## What to produce
The answer is to be all of the data below, reproduced exactly.

## Entries provided
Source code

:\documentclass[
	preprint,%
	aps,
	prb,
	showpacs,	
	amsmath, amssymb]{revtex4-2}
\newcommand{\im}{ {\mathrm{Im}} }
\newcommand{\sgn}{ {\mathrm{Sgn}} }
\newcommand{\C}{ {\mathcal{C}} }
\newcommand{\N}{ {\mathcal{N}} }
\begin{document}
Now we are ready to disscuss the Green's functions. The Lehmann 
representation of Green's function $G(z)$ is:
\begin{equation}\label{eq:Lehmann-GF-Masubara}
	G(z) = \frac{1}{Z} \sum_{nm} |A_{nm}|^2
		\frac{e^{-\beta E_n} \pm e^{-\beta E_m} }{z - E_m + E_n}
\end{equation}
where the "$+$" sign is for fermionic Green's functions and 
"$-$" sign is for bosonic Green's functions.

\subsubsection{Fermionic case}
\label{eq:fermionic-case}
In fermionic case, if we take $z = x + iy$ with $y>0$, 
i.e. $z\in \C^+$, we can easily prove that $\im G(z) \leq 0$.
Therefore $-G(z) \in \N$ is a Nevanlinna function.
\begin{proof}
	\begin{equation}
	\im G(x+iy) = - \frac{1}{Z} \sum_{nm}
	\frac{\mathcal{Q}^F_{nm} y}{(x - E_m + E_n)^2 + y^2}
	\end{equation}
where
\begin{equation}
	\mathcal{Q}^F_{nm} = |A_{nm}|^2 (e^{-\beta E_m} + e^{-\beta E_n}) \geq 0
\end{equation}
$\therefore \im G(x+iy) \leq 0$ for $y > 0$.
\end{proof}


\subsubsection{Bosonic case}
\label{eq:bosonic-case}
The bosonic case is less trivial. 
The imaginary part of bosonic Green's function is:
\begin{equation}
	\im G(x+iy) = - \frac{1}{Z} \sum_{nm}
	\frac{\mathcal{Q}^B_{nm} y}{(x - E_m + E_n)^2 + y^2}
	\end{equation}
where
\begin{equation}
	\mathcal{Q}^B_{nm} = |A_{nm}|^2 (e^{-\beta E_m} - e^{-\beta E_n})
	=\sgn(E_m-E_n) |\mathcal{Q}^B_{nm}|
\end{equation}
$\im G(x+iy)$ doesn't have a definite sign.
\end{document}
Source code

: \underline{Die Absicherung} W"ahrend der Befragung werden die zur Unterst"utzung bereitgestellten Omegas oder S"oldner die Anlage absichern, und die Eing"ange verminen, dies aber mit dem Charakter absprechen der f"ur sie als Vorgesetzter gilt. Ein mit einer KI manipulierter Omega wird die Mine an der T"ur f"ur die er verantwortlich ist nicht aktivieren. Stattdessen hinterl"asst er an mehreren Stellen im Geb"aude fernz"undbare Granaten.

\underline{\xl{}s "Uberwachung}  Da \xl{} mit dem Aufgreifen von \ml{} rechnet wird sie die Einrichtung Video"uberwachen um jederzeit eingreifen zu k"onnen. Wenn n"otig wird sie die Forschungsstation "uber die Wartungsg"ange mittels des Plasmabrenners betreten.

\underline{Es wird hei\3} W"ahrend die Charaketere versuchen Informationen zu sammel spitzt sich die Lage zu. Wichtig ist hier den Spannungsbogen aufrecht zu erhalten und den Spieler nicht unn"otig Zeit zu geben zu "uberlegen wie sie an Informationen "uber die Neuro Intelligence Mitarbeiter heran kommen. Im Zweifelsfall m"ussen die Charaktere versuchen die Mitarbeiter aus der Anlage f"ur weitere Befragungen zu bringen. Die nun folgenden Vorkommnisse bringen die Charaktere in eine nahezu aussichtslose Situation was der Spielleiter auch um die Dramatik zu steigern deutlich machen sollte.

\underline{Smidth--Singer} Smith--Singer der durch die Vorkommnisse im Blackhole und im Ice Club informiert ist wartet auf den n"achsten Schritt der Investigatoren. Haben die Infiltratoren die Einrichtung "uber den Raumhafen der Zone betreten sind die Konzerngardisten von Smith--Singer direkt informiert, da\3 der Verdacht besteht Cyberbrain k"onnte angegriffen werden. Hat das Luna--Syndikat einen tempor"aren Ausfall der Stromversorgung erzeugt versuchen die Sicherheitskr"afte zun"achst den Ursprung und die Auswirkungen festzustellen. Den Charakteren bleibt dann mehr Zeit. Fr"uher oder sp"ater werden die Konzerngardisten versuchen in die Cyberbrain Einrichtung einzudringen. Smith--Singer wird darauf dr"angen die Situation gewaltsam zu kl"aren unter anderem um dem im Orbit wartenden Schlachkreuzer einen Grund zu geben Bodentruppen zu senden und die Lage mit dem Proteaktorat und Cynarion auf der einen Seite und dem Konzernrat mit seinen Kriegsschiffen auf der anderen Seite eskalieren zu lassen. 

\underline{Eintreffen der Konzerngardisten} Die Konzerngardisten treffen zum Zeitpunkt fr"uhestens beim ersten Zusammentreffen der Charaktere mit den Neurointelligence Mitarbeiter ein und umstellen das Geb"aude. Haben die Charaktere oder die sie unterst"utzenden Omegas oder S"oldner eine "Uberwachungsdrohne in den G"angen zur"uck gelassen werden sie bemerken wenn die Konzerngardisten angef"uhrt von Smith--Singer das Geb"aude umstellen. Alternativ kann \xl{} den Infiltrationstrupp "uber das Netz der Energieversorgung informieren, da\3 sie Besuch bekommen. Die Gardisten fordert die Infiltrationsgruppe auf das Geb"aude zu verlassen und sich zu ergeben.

## Result below
Source code

:\documentclass[
	preprint,%
	aps,
	prb,
	showpacs,	
	amsmath, amssymb]{revtex4-2}
\newcommand{\im}{ {\mathrm{Im}} }
\newcommand{\sgn}{ {\mathrm{Sgn}} }
\newcommand{\C}{ {\mathcal{C}} }
\newcommand{\N}{ {\mathcal{N}} }
\begin{document}
Now we are ready to disscuss the Green's functions. The Lehmann 
representation of Green's function $G(z)$ is:
\begin{equation}\label{eq:Lehmann-GF-Masubara}
	G(z) = \frac{1}{Z} \sum_{nm} |A_{nm}|^2
		\frac{e^{-\beta E_n} \pm e^{-\beta E_m} }{z - E_m + E_n}
\end{equation}
where the "$+$" sign is for fermionic Green's functions and 
"$-$" sign is for bosonic Green's functions.

\subsubsection{Fermionic case}
\label{eq:fermionic-case}
In fermionic case, if we take $z = x + iy$ with $y>0$, 
i.e. $z\in \C^+$, we can easily prove that $\im G(z) \leq 0$.
Therefore $-G(z) \in \N$ is a Nevanlinna function.
\begin{proof}
	\begin{equation}
	\im G(x+iy) = - \frac{1}{Z} \sum_{nm}
	\frac{\mathcal{Q}^F_{nm} y}{(x - E_m + E_n)^2 + y^2}
	\end{equation}
where
\begin{equation}
	\mathcal{Q}^F_{nm} = |A_{nm}|^2 (e^{-\beta E_m} + e^{-\beta E_n}) \geq 0
\end{equation}
$\therefore \im G(x+iy) \leq 0$ for $y > 0$.
\end{proof}


\subsubsection{Bosonic case}
\label{eq:bosonic-case}
The bosonic case is less trivial. 
The imaginary part of bosonic Green's function is:
\begin{equation}
	\im G(x+iy) = - \frac{1}{Z} \sum_{nm}
	\frac{\mathcal{Q}^B_{nm} y}{(x - E_m + E_n)^2 + y^2}
	\end{equation}
where
\begin{equation}
	\mathcal{Q}^B_{nm} = |A_{nm}|^2 (e^{-\beta E_m} - e^{-\beta E_n})
	=\sgn(E_m-E_n) |\mathcal{Q}^B_{nm}|
\end{equation}
$\im G(x+iy)$ doesn't have a definite sign.
\end{document}
Source code

: \underline{Die Absicherung} W"ahrend der Befragung werden die zur Unterst"utzung bereitgestellten Omegas oder S"oldner die Anlage absichern, und die Eing"ange verminen, dies aber mit dem Charakter absprechen der f"ur sie als Vorgesetzter gilt. Ein mit einer KI manipulierter Omega wird die Mine an der T"ur f"ur die er verantwortlich ist nicht aktivieren. Stattdessen hinterl"asst er an mehreren Stellen im Geb"aude fernz"undbare Granaten.

\underline{\xl{}s "Uberwachung}  Da \xl{} mit dem Aufgreifen von \ml{} rechnet wird sie die Einrichtung Video"uberwachen um jederzeit eingreifen zu k"onnen. Wenn n"otig wird sie die Forschungsstation "uber die Wartungsg"ange mittels des Plasmabrenners betreten.

\underline{Es wird hei\3} W"ahrend die Charaketere versuchen Informationen zu sammel spitzt sich die Lage zu. Wichtig ist hier den Spannungsbogen aufrecht zu erhalten und den Spieler nicht unn"otig Zeit zu geben zu "uberlegen wie sie an Informationen "uber die Neuro Intelligence Mitarbeiter heran kommen. Im Zweifelsfall m"ussen die Charaktere versuchen die Mitarbeiter aus der Anlage f"ur weitere Befragungen zu bringen. Die nun folgenden Vorkommnisse bringen die Charaktere in eine nahezu aussichtslose Situation was der Spielleiter auch um die Dramatik zu steigern deutlich machen sollte.

\underline{Smidth--Singer} Smith--Singer der durch die Vorkommnisse im Blackhole und im Ice Club informiert ist wartet auf den n"achsten Schritt der Investigatoren. Haben die Infiltratoren die Einrichtung "uber den Raumhafen der Zone betreten sind die Konzerngardisten von Smith--Singer direkt informiert, da\3 der Verdacht besteht Cyberbrain k"onnte angegriffen werden. Hat das Luna--Syndikat einen tempor"aren Ausfall der Stromversorgung erzeugt versuchen die Sicherheitskr"afte zun"achst den Ursprung und die Auswirkungen festzustellen. Den Charakteren bleibt dann mehr Zeit. Fr"uher oder sp"ater werden die Konzerngardisten versuchen in die Cyberbrain Einrichtung einzudringen. Smith--Singer wird darauf dr"angen die Situation gewaltsam zu kl"aren unter anderem um dem im Orbit wartenden Schlachkreuzer einen Grund zu geben Bodentruppen zu senden und die Lage mit dem Proteaktorat und Cynarion auf der einen Seite und dem Konzernrat mit seinen Kriegsschiffen auf der anderen Seite eskalieren zu lassen. 

\underline{Eintreffen der Konzerngardisten} Die Konzerngardisten treffen zum Zeitpunkt fr"uhestens beim ersten Zusammentreffen der Charaktere mit den Neurointelligence Mitarbeiter ein und umstellen das Geb"aude. Haben die Charaktere oder die sie unterst"utzenden Omegas oder S"oldner eine "Uberwachungsdrohne in den G"angen zur"uck gelassen werden sie bemerken wenn die Konzerngardisten angef"uhrt von Smith--Singer das Geb"aude umstellen. Alternativ kann \xl{} den Infiltrationstrupp "uber das Netz der Energieversorgung informieren, da\3 sie Besuch bekommen. Die Gardisten fordert die Infiltrationsgruppe auf das Geb"aude zu verlassen und sich zu ergeben.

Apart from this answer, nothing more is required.